Records from a data source
━━━━━━━━━━

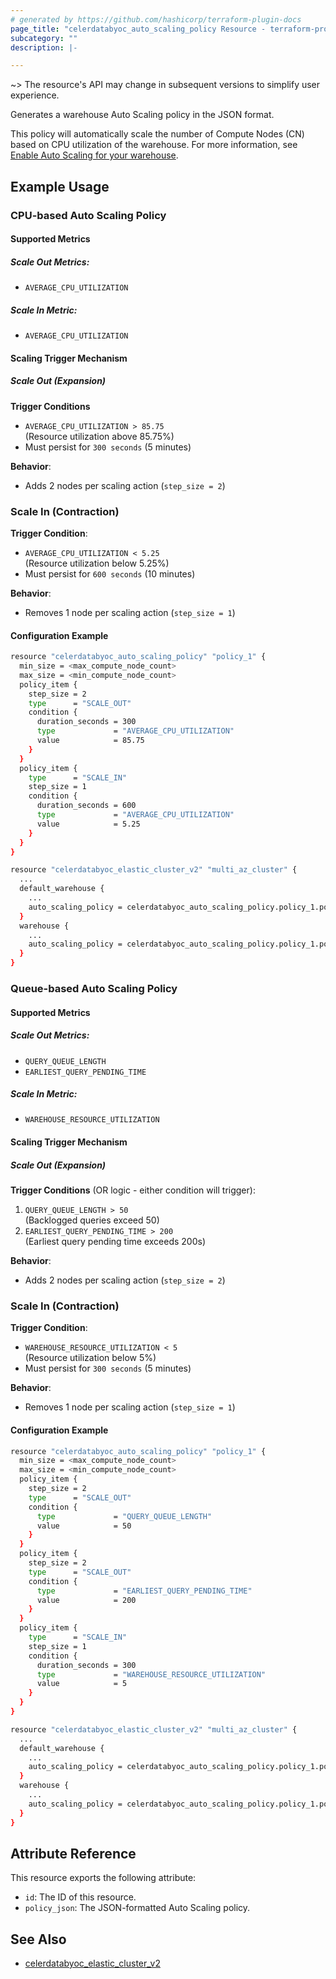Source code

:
 ```yaml
---
# generated by https://github.com/hashicorp/terraform-plugin-docs
page_title: "celerdatabyoc_auto_scaling_policy Resource - terraform-provider-celerdatabyoc"
subcategory: ""
description: |-

---
```


~> The resource's API may change in subsequent versions to simplify user experience.

Generates a warehouse Auto Scaling policy in the JSON format.

This policy will automatically scale the number of Compute Nodes (CN) based on CPU utilization of the warehouse. For more information, 
see [Enable Auto Scaling for your warehouse](https://docs.celerdata.com/BYOC/docs/cluster_management/scale_cluster#auto-scaling).

## Example Usage
### CPU-based Auto Scaling Policy
#### Supported Metrics
##### Scale Out Metrics:
- `AVERAGE_CPU_UTILIZATION`
##### Scale In Metric:
- `AVERAGE_CPU_UTILIZATION`

#### Scaling Trigger Mechanism
##### Scale Out (Expansion)
**Trigger Conditions**
- `AVERAGE_CPU_UTILIZATION > 85.75`  
  (Resource utilization above 85.75%)
- Must persist for `300 seconds` (5 minutes)

**Behavior**:
- Adds 2 nodes per scaling action (`step_size = 2`)

### Scale In (Contraction)
**Trigger Condition**:
- `AVERAGE_CPU_UTILIZATION < 5.25`  
  (Resource utilization below 5.25%)
- Must persist for `600 seconds` (10 minutes)

**Behavior**:
- Removes 1 node per scaling action (`step_size = 1`)

#### Configuration Example
```sh
resource "celerdatabyoc_auto_scaling_policy" "policy_1" {
  min_size = <max_compute_node_count>
  max_size = <min_compute_node_count>
  policy_item {
    step_size = 2
    type      = "SCALE_OUT"
    condition {
      duration_seconds = 300
      type             = "AVERAGE_CPU_UTILIZATION"
      value            = 85.75
    }
  }
  policy_item {
    type      = "SCALE_IN"
    step_size = 1
    condition {
      duration_seconds = 600
      type             = "AVERAGE_CPU_UTILIZATION"
      value            = 5.25
    }
  }
}

resource "celerdatabyoc_elastic_cluster_v2" "multi_az_cluster" {
  ...
  default_warehouse {
    ...
    auto_scaling_policy = celerdatabyoc_auto_scaling_policy.policy_1.policy_json
  }
  warehouse {
    ...
    auto_scaling_policy = celerdatabyoc_auto_scaling_policy.policy_1.policy_json
  }
}
```

### Queue-based Auto Scaling Policy
#### Supported Metrics
##### Scale Out Metrics:
- `QUERY_QUEUE_LENGTH`
- `EARLIEST_QUERY_PENDING_TIME`
##### Scale In Metric:
- `WAREHOUSE_RESOURCE_UTILIZATION`

#### Scaling Trigger Mechanism

##### Scale Out (Expansion)
**Trigger Conditions** (OR logic - either condition will trigger):
1. `QUERY_QUEUE_LENGTH > 50`  
   (Backlogged queries exceed 50)
2. `EARLIEST_QUERY_PENDING_TIME > 200`  
   (Earliest query pending time exceeds 200s)

**Behavior**:
- Adds 2 nodes per scaling action (`step_size = 2`)

### Scale In (Contraction)
**Trigger Condition**:
- `WAREHOUSE_RESOURCE_UTILIZATION < 5`  
  (Resource utilization below 5%)
- Must persist for `300 seconds` (5 minutes)

**Behavior**:
- Removes 1 node per scaling action (`step_size = 1`)

#### Configuration Example
```sh
resource "celerdatabyoc_auto_scaling_policy" "policy_1" {
  min_size = <max_compute_node_count>
  max_size = <min_compute_node_count>
  policy_item {
    step_size = 2
    type      = "SCALE_OUT"
    condition {
      type             = "QUERY_QUEUE_LENGTH"
      value            = 50
    }
  }
  policy_item {
    step_size = 2
    type      = "SCALE_OUT"
    condition {
      type             = "EARLIEST_QUERY_PENDING_TIME"
      value            = 200
    }
  }
  policy_item {
    type      = "SCALE_IN"
    step_size = 1
    condition {
      duration_seconds = 300
      type             = "WAREHOUSE_RESOURCE_UTILIZATION"
      value            = 5
    }
  }
}

resource "celerdatabyoc_elastic_cluster_v2" "multi_az_cluster" {
  ...
  default_warehouse {
    ...
    auto_scaling_policy = celerdatabyoc_auto_scaling_policy.policy_1.policy_json
  }
  warehouse {
    ...
    auto_scaling_policy = celerdatabyoc_auto_scaling_policy.policy_1.policy_json
  }
}
```

## Attribute Reference

This resource exports the following attribute:

- `id`: The ID of this resource.
- `policy_json`: The JSON-formatted Auto Scaling policy.

## See Also

- [celerdatabyoc_elastic_cluster_v2](../resources/elastic_cluster_v2.md)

━━━━━━━━━━

• _Exercise directions_
Output all the records above again exactly, with the pictures dropped.

• _Answer to this task_
Source code

:
 ```yaml
---
# generated by https://github.com/hashicorp/terraform-plugin-docs
page_title: "celerdatabyoc_auto_scaling_policy Resource - terraform-provider-celerdatabyoc"
subcategory: ""
description: |-

---
```


~> The resource's API may change in subsequent versions to simplify user experience.

Generates a warehouse Auto Scaling policy in the JSON format.

This policy will automatically scale the number of Compute Nodes (CN) based on CPU utilization of the warehouse. For more information, 
see [Enable Auto Scaling for your warehouse](https://docs.celerdata.com/BYOC/docs/cluster_management/scale_cluster#auto-scaling).

## Example Usage
### CPU-based Auto Scaling Policy
#### Supported Metrics
##### Scale Out Metrics:
- `AVERAGE_CPU_UTILIZATION`
##### Scale In Metric:
- `AVERAGE_CPU_UTILIZATION`

#### Scaling Trigger Mechanism
##### Scale Out (Expansion)
**Trigger Conditions**
- `AVERAGE_CPU_UTILIZATION > 85.75`  
  (Resource utilization above 85.75%)
- Must persist for `300 seconds` (5 minutes)

**Behavior**:
- Adds 2 nodes per scaling action (`step_size = 2`)

### Scale In (Contraction)
**Trigger Condition**:
- `AVERAGE_CPU_UTILIZATION < 5.25`  
  (Resource utilization below 5.25%)
- Must persist for `600 seconds` (10 minutes)

**Behavior**:
- Removes 1 node per scaling action (`step_size = 1`)

#### Configuration Example
```sh
resource "celerdatabyoc_auto_scaling_policy" "policy_1" {
  min_size = <max_compute_node_count>
  max_size = <min_compute_node_count>
  policy_item {
    step_size = 2
    type      = "SCALE_OUT"
    condition {
      duration_seconds = 300
      type             = "AVERAGE_CPU_UTILIZATION"
      value            = 85.75
    }
  }
  policy_item {
    type      = "SCALE_IN"
    step_size = 1
    condition {
      duration_seconds = 600
      type             = "AVERAGE_CPU_UTILIZATION"
      value            = 5.25
    }
  }
}

resource "celerdatabyoc_elastic_cluster_v2" "multi_az_cluster" {
  ...
  default_warehouse {
    ...
    auto_scaling_policy = celerdatabyoc_auto_scaling_policy.policy_1.policy_json
  }
  warehouse {
    ...
    auto_scaling_policy = celerdatabyoc_auto_scaling_policy.policy_1.policy_json
  }
}
```

### Queue-based Auto Scaling Policy
#### Supported Metrics
##### Scale Out Metrics:
- `QUERY_QUEUE_LENGTH`
- `EARLIEST_QUERY_PENDING_TIME`
##### Scale In Metric:
- `WAREHOUSE_RESOURCE_UTILIZATION`

#### Scaling Trigger Mechanism

##### Scale Out (Expansion)
**Trigger Conditions** (OR logic - either condition will trigger):
1. `QUERY_QUEUE_LENGTH > 50`  
   (Backlogged queries exceed 50)
2. `EARLIEST_QUERY_PENDING_TIME > 200`  
   (Earliest query pending time exceeds 200s)

**Behavior**:
- Adds 2 nodes per scaling action (`step_size = 2`)

### Scale In (Contraction)
**Trigger Condition**:
- `WAREHOUSE_RESOURCE_UTILIZATION < 5`  
  (Resource utilization below 5%)
- Must persist for `300 seconds` (5 minutes)

**Behavior**:
- Removes 1 node per scaling action (`step_size = 1`)

#### Configuration Example
```sh
resource "celerdatabyoc_auto_scaling_policy" "policy_1" {
  min_size = <max_compute_node_count>
  max_size = <min_compute_node_count>
  policy_item {
    step_size = 2
    type      = "SCALE_OUT"
    condition {
      type             = "QUERY_QUEUE_LENGTH"
      value            = 50
    }
  }
  policy_item {
    step_size = 2
    type      = "SCALE_OUT"
    condition {
      type             = "EARLIEST_QUERY_PENDING_TIME"
      value            = 200
    }
  }
  policy_item {
    type      = "SCALE_IN"
    step_size = 1
    condition {
      duration_seconds = 300
      type             = "WAREHOUSE_RESOURCE_UTILIZATION"
      value            = 5
    }
  }
}

resource "celerdatabyoc_elastic_cluster_v2" "multi_az_cluster" {
  ...
  default_warehouse {
    ...
    auto_scaling_policy = celerdatabyoc_auto_scaling_policy.policy_1.policy_json
  }
  warehouse {
    ...
    auto_scaling_policy = celerdatabyoc_auto_scaling_policy.policy_1.policy_json
  }
}
```

## Attribute Reference

This resource exports the following attribute:

- `id`: The ID of this resource.
- `policy_json`: The JSON-formatted Auto Scaling policy.

## See Also

- [celerdatabyoc_elastic_cluster_v2](../resources/elastic_cluster_v2.md)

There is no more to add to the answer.